Posted to solr-user@lucene.apache.org by Dan Bolser <db...@ebi.ac.uk> on 2014/07/03 18:10:29 UTC

Field for 'species' data?

Hi,

Does anyone on the list have experience with hierarchical facets,
specifically for species data?

I have a variety of 'messy' species names that I'd like to tidy up at
analysis time and use as the basis for taxonomically guided
hierarchical facets at query time.

I was wondering if there's some schema.xml with custom analyser
pipelines and config files that I can work from if people have done
this before?

Here are some example species names from my source data:
Solanum lycopersicum
Solanum tuberosum
Hordeum vulgare
Vitis vinifera
Arabidopsis thaliana
Arabidopsis lyrata
Brassica rapa
Musa acuminata
Oryza glaberrima
Oryza brachyantha
Physcomitrella patens
Arabis
Triticum sp
Hordeum sp
Zea mays L.
Zea mays
Hordeum vulgare L. convar. vulgare var. hybernum Viborg
Phaseolus vulgaris L. subsp. vulgaris var. nanus Asch
Phaseolus vulgaris L. subsp. vulgaris var. vulgaris
Triticum aestivum L. var. lutescens
Hordeum vulgare L. convar. distichon
Solanum tuberosum L. subsp. tuberosum L
Triticum aestivum L. var. aestivum
Pisum sp
Lupinus sp
Lycopersicon esculentum Mill
Dactylis glomerata L
Avena sp
Nicotiana tabacum


If you're not familiar with the species taxonomy, there are many
hierarchical 'sub groups' that I can define over the species in this
list, not to mention the hierarchies implicit in their names, such as
Solanum lycopersicum vs. Solanum tuberosum, both species in the
Solanum genus, and Hordeum vulgare vs. Hordeum vulgare L. convar.
vulgare var. hybernum Viborg, a specific variety of Hordeum vulgare...
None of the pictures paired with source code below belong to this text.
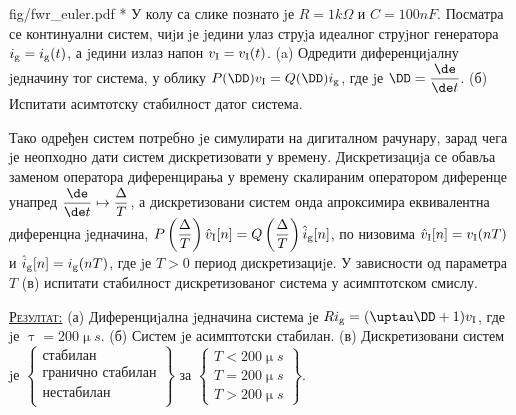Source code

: \begin{slikaDesno}{fig/fwr_euler.pdf}    
    {\color{red}*}\PID 
    У колу са слике познато jе $R = 1\unit{k\Omega}$ и 
    $C = 100\unit{nF}$. Посматра се континуални систем, чиjи jе jедини улаз струjа идеалног струjног генератора
    $i_{\rm g} = i_{\rm g}(t)$, а jедини излаз напон $v_{\rm I} = v_{\rm I} (t)$.
    (a) Одредити диференциjалну jедначину тог система, у облику 
    $P(\DD) v_{\rm I} = Q(\DD) i_{\rm g}$, где jе $\DD = \dfrac{\de}{\de t}$.
    (б) Испитати асимтотску стабилност датог система. 
\end{slikaDesno}
Тако одређен систем потребно jе симулирати на дигиталном рачунару,
зарад чега jе неопходно дати систем дискретизовати у времену. Дискретизациjа
се обавља заменом оператора диференцирања у времену скалираним оператором
диференце унапред 
$\dfrac{\de}{\de  t} \mapsto \dfrac{\Delta}{T}$, 
а дискретизовани систем онда апроксимира еквивалентна диференцна jедначина, 
$P\left( 
    \dfrac{\Delta}{T}
\right) \hat v_{\rm I}[n] 
=
Q\left( 
    \dfrac{\Delta}{T}
\right) \hat i_{\rm g}[n]$, 
по низовима $\hat v_{\rm I}[n] = v_{\rm I}(nT)$ и $\hat i_{\rm g}[n] = i_{\rm g}(nT)$, где jе $T > 0$ 
период дискретизациjе. У зависности од параметра $T$ (в)
испитати стабилност дискретизованог система у асимптотском смислу. 
\vspace*{2mm}

\textsc{\underline{Резултат:}}
(а) Диференциjална jедначина система jе $R i_{\rm g} = (\uptau \DD + 1) v_{\rm I}$, где jе 
$\uptau = 200\unit{\upmu s}$.
(б) Систем jе асимптотски стабилан.
(в) 
Дискретизовани систем jе
$
\left\{
\begin{matrix}
    \text{стабилан} \\
    \text{гранично стабилан} \\
    \text{нестабилан} \\
\end{matrix}
\right\}
$ 
за
$
\left\{
\begin{matrix}
    T < 200\unit{\upmu s} \\
    T = 200\unit{\upmu s} \\
    T > 200\unit{\upmu s}
\end{matrix}
\right\}
$.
I figure I can't be the first person to look at this?


Thanks for any tips,
Dan.

Re: Field for 'species' data?

Posted by Erick Erickson <er...@gmail.com>.
re: do this in an update processor or in other parts of the pipeline:

whichever is easier, the result will be the same. Personally I like
putting stuff like this in other parts of the pipeline if for no other reason
than the load isn't concentrated on the Solr machine.

In particular if you enrich the document in the pipeline, you can then
scale up indexing by having multiple processes running the pipeline on
multiple clients. Eventually, you'll hit the Solr node's limits, but it'll
be later than if you do all your processing there.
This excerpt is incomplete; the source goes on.